Rants and Gratitude

Cloudbird. It was too big to fit in the frame, so its wings leak off the edges.

Just saying: If you don’t read the newsletters and internal memos and emails for the place you work for, and you miss something critically important, you can’t go around telling people you weren’t briefed. I mean, it’s happened to me. I’ve occasionally missed something important because I skipped over the newsletter, thinking I would come back to it later. And it was my responsibility to keep myself informed, not the responsibility of someone else to pull it out and mark it with a highlighter, and remind me to read it. And I am not the president.
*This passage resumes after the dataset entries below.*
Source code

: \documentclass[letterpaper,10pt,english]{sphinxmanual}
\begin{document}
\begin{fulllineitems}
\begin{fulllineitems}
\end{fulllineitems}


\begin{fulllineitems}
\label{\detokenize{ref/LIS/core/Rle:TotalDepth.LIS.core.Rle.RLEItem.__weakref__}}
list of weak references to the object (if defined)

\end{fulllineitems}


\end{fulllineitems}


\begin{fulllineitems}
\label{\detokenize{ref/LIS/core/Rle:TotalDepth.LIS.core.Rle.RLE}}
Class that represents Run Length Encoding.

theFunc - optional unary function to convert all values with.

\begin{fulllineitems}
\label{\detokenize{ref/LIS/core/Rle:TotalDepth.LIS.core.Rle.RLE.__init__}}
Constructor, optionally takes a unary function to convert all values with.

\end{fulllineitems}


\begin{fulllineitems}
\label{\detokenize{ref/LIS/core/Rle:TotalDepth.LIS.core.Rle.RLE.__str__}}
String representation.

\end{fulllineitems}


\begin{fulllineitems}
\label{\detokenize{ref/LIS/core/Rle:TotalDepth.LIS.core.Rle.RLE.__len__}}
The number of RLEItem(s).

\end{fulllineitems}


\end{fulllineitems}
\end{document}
With that sort of grouchy rant to start my morning, I suppose I should say something nice.
1. I’m going to work today at Radiance! That makes me happy and satisfied.
2. We thought that the things Jon planted were sort of a bust after the deer and groundhogs and storms raged through, but last evening, I harvested some wonderful zukes and cukes and beans, and Jon got a nice binful of broccoli.
3. Yesterday I took an online conference on Online Teaching, which is kind of the LAST thing I ever want to do again, but now I feel like I really might be able to do it, if it comes down to that.
4. That sky bird in the clouds last evening.
5. The people who ground me, who hold the strings when I go kiting off on a rant, who remind me to be nice.

May we do justice, love mercy, and walk humbly in Beauty!


“The only thing worse than the thought it may all come tumbling down is the thought that we may go on like this forever.” ―M.T. Anderson, Feed


‪”I just watched a mosquito sip my blood, hover in the air like a ruby with wings, then leave the circle of my porch light for the dark trees. That’s me, that crimson speck rising like a campfire spark. My blood will feel at home in those perfect woods and my goodwill goes with it.‬” —Jarod K. Anderson, the Cryptonaturalist


“The illiterate of the 21st century will not be those who cannot read and write, but those who cannot learn, unlearn and relearn.” —Alvin Toffler


”I think midlife is when the universe gently places her hands upon your shoulders, pulls you close, and whispers in your ear:

I’m not screwing around. It’s time. All of this pretending and performing—these coping mechanisms that you’ve developed to protect yourself from feeling inadequate and getting hurt—has to go.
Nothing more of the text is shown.